▶ _Exercise_
Using the entries below, copy out all lines where "FrameworkContentElement" is found.

▶ _The input_
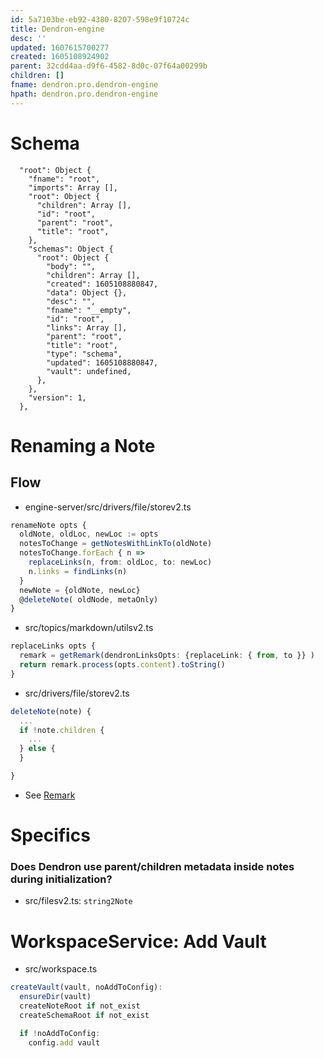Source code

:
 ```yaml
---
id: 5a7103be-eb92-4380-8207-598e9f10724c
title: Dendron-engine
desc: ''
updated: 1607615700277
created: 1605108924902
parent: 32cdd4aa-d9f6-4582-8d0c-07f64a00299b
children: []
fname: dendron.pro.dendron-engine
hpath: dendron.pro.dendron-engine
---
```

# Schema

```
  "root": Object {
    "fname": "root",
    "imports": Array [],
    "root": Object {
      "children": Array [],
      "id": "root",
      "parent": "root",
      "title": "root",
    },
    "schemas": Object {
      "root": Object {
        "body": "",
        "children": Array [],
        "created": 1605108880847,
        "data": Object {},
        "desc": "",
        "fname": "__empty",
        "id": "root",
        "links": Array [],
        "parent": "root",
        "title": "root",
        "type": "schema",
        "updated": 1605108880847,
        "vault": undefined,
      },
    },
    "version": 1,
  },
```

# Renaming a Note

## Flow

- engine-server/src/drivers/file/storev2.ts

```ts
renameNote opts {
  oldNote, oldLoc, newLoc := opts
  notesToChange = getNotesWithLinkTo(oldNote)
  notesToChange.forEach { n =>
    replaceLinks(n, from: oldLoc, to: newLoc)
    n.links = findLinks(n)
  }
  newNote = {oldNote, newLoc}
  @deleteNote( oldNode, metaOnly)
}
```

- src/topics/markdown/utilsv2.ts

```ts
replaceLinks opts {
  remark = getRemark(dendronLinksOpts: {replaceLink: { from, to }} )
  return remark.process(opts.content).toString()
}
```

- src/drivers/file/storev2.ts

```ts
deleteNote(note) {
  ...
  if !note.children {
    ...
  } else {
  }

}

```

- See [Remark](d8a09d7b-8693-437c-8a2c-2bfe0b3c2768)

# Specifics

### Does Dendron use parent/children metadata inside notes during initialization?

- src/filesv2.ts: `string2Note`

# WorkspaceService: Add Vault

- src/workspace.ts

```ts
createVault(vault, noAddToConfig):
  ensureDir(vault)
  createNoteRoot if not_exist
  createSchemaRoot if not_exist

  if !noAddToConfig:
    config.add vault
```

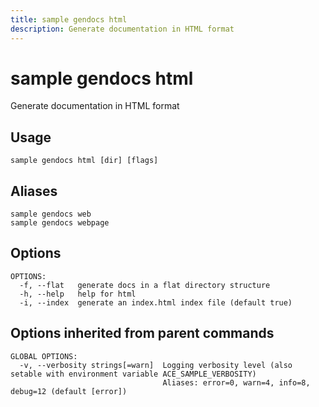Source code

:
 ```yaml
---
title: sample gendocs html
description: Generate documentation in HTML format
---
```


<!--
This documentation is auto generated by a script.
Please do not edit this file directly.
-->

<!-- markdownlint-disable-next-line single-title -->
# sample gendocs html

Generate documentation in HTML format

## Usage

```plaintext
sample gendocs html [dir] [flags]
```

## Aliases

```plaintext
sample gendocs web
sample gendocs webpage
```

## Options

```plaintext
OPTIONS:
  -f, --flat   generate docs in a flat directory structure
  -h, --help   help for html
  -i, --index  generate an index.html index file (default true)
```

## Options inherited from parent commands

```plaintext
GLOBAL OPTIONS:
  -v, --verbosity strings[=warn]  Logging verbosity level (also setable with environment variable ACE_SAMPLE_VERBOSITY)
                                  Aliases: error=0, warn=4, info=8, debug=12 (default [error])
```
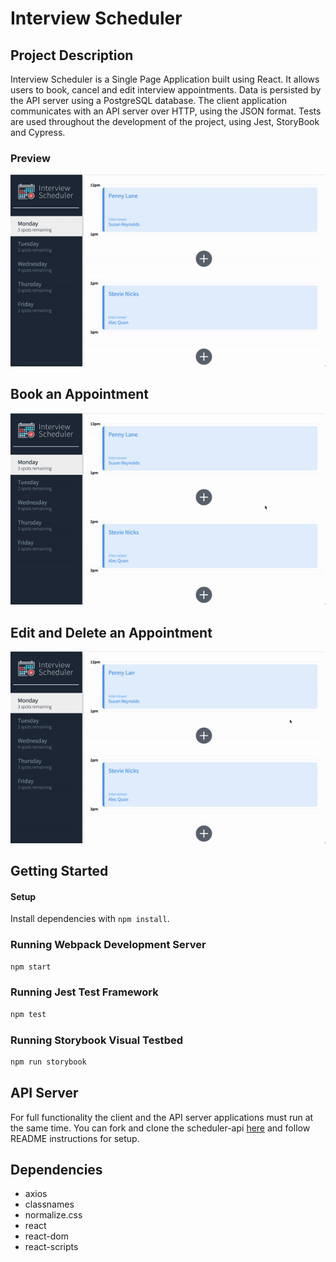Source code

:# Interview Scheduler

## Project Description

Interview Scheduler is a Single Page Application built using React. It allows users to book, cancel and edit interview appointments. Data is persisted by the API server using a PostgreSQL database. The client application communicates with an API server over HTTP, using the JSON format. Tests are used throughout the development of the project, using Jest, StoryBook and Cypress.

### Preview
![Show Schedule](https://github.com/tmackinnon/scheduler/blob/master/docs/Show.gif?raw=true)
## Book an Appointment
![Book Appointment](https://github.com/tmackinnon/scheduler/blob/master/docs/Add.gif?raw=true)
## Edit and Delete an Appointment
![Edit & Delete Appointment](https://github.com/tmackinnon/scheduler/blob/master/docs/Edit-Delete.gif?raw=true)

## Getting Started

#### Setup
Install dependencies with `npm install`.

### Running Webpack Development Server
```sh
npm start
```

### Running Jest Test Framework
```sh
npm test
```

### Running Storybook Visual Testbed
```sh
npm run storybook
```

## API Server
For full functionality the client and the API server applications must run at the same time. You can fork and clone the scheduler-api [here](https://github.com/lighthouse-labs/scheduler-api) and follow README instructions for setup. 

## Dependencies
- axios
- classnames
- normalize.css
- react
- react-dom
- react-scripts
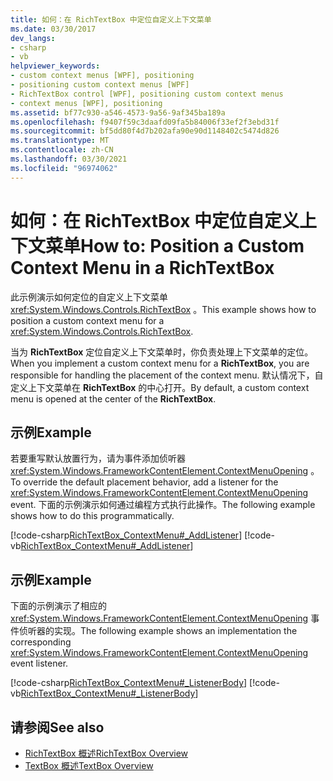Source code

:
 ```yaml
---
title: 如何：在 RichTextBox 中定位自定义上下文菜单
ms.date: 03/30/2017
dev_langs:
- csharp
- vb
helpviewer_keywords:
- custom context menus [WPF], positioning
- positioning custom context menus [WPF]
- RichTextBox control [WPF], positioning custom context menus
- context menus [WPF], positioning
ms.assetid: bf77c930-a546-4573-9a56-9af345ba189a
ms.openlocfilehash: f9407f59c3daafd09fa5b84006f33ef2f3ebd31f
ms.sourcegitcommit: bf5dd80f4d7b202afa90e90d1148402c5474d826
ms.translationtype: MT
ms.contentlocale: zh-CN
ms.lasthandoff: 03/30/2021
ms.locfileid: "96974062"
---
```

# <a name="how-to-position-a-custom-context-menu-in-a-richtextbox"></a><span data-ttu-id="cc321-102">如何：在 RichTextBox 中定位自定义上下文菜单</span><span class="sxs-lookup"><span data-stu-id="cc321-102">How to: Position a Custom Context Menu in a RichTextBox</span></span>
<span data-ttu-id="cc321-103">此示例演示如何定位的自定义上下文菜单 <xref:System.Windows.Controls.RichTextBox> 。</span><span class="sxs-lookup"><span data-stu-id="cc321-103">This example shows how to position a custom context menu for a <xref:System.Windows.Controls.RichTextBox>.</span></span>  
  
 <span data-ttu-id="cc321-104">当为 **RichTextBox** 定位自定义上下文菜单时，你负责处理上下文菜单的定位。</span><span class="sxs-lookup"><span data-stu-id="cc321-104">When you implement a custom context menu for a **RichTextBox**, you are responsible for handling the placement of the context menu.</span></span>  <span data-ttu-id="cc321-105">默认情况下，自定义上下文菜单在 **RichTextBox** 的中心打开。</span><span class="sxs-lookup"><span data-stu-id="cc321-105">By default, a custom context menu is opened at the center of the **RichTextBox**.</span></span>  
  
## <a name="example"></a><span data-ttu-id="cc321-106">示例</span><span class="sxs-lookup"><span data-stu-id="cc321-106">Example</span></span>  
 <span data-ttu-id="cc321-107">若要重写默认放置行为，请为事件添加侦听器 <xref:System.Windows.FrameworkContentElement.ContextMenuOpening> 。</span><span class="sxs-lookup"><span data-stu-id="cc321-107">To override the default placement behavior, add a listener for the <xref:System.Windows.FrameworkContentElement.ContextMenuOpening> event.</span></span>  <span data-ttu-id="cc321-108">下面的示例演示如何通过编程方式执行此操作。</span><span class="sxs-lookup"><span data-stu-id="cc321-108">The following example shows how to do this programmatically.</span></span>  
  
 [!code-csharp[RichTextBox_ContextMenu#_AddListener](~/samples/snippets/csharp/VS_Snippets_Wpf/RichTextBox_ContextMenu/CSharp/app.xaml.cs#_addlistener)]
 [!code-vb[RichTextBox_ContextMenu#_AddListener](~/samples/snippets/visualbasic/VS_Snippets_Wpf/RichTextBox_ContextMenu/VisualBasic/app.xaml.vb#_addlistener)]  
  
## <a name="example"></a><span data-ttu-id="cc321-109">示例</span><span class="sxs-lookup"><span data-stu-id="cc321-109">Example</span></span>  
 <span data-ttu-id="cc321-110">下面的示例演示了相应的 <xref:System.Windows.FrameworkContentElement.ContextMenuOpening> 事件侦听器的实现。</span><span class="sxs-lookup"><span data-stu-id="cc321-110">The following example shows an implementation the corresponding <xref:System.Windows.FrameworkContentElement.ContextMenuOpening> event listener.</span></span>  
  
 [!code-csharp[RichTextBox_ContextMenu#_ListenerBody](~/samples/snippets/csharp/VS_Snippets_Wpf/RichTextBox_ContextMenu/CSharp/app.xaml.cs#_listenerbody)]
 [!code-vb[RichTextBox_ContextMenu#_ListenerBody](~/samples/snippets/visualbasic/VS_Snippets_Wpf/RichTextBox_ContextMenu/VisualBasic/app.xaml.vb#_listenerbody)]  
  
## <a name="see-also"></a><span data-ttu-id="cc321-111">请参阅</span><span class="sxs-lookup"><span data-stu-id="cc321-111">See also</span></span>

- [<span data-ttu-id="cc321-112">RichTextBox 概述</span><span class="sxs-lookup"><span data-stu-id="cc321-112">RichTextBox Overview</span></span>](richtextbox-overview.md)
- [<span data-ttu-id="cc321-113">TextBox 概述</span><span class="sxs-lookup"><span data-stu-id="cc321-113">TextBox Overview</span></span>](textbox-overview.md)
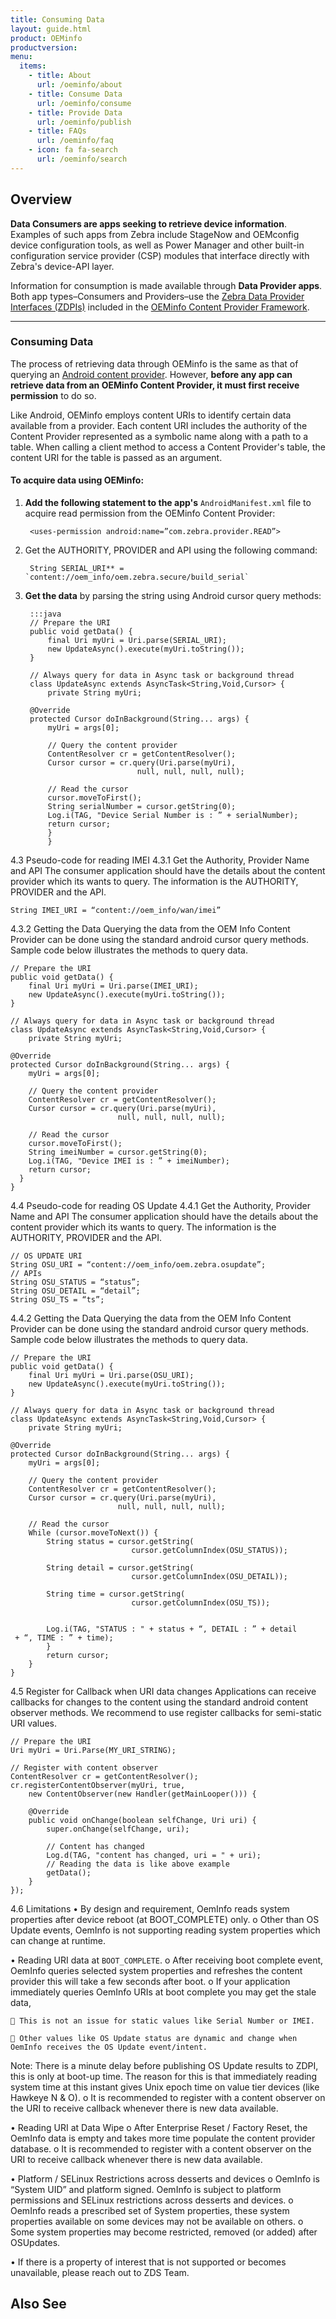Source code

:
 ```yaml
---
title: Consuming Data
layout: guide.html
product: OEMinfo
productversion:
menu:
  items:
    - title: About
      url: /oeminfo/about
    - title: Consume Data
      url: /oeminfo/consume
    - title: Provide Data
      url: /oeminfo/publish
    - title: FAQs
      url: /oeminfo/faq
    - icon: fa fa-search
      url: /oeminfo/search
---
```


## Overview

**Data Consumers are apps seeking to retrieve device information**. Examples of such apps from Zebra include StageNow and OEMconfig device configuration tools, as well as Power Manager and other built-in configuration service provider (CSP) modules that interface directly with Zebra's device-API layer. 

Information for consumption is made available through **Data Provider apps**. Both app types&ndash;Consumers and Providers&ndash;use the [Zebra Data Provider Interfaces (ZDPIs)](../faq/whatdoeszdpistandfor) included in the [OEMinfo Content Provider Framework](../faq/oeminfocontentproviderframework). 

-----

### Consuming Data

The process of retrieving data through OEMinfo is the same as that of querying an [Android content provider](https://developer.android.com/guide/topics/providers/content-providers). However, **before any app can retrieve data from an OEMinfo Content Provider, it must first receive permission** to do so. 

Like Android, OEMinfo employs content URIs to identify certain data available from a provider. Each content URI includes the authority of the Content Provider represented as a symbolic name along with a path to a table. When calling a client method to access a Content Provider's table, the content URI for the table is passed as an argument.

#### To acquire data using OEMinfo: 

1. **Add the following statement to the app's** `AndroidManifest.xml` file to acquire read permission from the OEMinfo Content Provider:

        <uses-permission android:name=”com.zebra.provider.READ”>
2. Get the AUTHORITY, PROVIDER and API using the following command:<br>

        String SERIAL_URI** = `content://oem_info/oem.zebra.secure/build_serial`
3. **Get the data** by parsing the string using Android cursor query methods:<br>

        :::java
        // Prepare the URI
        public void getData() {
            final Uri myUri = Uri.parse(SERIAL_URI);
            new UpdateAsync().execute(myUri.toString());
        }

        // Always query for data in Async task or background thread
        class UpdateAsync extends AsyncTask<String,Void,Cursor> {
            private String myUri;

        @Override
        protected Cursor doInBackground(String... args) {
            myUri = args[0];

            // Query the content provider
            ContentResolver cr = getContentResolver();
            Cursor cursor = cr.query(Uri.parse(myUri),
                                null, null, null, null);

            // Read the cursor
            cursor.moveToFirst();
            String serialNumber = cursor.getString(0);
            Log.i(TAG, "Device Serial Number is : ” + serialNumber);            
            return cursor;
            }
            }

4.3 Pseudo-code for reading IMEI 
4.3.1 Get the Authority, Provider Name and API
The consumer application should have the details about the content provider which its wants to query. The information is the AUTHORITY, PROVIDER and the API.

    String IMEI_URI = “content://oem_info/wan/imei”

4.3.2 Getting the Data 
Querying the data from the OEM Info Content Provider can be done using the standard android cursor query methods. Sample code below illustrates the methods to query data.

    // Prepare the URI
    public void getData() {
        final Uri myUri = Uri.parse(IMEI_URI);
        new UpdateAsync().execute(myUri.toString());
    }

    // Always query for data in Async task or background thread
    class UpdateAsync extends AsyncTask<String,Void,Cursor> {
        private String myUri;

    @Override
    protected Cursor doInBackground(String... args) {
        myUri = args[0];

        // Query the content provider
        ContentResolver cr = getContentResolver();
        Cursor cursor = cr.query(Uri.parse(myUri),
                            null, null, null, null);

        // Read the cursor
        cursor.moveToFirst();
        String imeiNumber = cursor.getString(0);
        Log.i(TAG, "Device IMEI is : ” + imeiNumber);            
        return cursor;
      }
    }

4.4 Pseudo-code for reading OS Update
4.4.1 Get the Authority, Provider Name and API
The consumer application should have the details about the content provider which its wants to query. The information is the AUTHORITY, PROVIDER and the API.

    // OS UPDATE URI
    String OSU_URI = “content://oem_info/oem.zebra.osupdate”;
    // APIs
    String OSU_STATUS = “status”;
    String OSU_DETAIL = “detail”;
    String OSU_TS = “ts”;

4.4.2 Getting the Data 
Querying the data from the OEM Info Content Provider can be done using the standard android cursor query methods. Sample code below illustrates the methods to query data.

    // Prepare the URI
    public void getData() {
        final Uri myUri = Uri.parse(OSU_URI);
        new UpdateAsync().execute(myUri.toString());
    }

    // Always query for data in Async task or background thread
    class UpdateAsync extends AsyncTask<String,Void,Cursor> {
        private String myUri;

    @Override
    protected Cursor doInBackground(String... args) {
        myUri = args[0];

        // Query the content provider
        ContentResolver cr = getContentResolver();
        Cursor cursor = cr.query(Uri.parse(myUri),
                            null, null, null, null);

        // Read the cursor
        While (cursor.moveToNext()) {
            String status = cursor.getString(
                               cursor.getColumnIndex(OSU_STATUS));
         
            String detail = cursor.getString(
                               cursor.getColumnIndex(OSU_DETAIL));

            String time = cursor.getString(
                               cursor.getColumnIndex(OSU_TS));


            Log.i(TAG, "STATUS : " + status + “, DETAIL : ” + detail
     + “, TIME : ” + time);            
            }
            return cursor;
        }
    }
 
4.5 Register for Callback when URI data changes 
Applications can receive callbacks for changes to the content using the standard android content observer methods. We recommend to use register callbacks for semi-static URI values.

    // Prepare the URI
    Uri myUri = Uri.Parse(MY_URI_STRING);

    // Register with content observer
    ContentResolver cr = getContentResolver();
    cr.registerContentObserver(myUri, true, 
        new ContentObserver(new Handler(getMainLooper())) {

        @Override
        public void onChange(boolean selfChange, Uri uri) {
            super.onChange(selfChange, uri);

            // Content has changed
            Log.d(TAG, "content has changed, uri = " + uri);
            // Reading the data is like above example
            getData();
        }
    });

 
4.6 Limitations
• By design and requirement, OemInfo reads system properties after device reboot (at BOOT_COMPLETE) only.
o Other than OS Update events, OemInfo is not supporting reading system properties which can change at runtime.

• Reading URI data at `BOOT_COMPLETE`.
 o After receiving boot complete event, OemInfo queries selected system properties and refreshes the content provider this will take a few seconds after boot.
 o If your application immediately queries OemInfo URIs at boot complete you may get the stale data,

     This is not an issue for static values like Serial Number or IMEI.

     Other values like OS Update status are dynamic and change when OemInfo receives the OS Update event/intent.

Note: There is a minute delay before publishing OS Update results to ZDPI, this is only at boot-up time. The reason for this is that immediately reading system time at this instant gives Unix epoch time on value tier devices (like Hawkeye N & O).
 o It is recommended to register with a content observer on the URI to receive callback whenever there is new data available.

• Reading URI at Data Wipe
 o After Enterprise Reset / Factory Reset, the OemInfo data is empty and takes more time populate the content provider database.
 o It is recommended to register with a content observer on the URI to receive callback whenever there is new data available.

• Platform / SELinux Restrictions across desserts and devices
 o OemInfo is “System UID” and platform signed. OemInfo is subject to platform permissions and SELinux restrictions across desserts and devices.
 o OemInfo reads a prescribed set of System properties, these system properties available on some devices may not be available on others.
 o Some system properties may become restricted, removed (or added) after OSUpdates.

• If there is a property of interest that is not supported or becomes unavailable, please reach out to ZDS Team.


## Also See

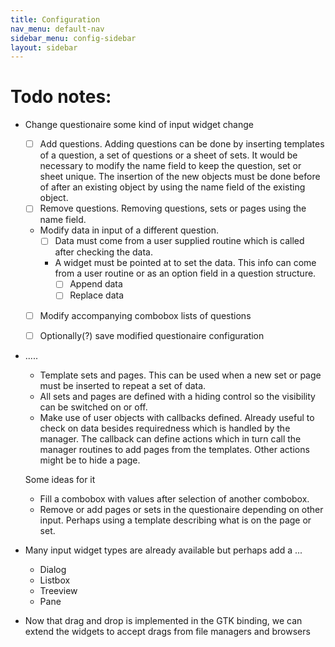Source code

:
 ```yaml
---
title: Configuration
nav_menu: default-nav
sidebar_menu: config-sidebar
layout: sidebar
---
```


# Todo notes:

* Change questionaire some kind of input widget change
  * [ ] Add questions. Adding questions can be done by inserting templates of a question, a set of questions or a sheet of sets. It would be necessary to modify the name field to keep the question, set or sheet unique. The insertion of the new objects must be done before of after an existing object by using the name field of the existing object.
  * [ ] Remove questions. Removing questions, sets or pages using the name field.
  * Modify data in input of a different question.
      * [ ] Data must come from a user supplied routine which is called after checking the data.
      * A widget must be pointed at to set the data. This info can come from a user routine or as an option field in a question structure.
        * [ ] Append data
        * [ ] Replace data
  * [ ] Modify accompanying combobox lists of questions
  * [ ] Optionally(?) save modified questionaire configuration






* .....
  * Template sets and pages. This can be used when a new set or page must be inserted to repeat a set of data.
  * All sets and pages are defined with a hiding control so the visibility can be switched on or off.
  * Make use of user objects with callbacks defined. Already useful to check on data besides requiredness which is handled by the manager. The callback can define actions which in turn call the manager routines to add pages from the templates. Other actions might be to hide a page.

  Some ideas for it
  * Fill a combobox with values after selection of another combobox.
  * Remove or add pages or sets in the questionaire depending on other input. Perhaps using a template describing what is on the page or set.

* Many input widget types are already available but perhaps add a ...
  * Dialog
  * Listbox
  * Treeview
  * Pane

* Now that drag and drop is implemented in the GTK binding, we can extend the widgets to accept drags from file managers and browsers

▶ _Result of this task_
 <span data-ttu-id="cc321-107">若要重写默认放置行为，请为事件添加侦听器 <xref:System.Windows.FrameworkContentElement.ContextMenuOpening> 。</span><span class="sxs-lookup"><span data-stu-id="cc321-107">To override the default placement behavior, add a listener for the <xref:System.Windows.FrameworkContentElement.ContextMenuOpening> event.</span></span>  <span data-ttu-id="cc321-108">下面的示例演示如何通过编程方式执行此操作。</span><span class="sxs-lookup"><span data-stu-id="cc321-108">The following example shows how to do this programmatically.</span></span>  
 <span data-ttu-id="cc321-110">下面的示例演示了相应的 <xref:System.Windows.FrameworkContentElement.ContextMenuOpening> 事件侦听器的实现。</span><span class="sxs-lookup"><span data-stu-id="cc321-110">The following example shows an implementation the corresponding <xref:System.Windows.FrameworkContentElement.ContextMenuOpening> event listener.</span></span>  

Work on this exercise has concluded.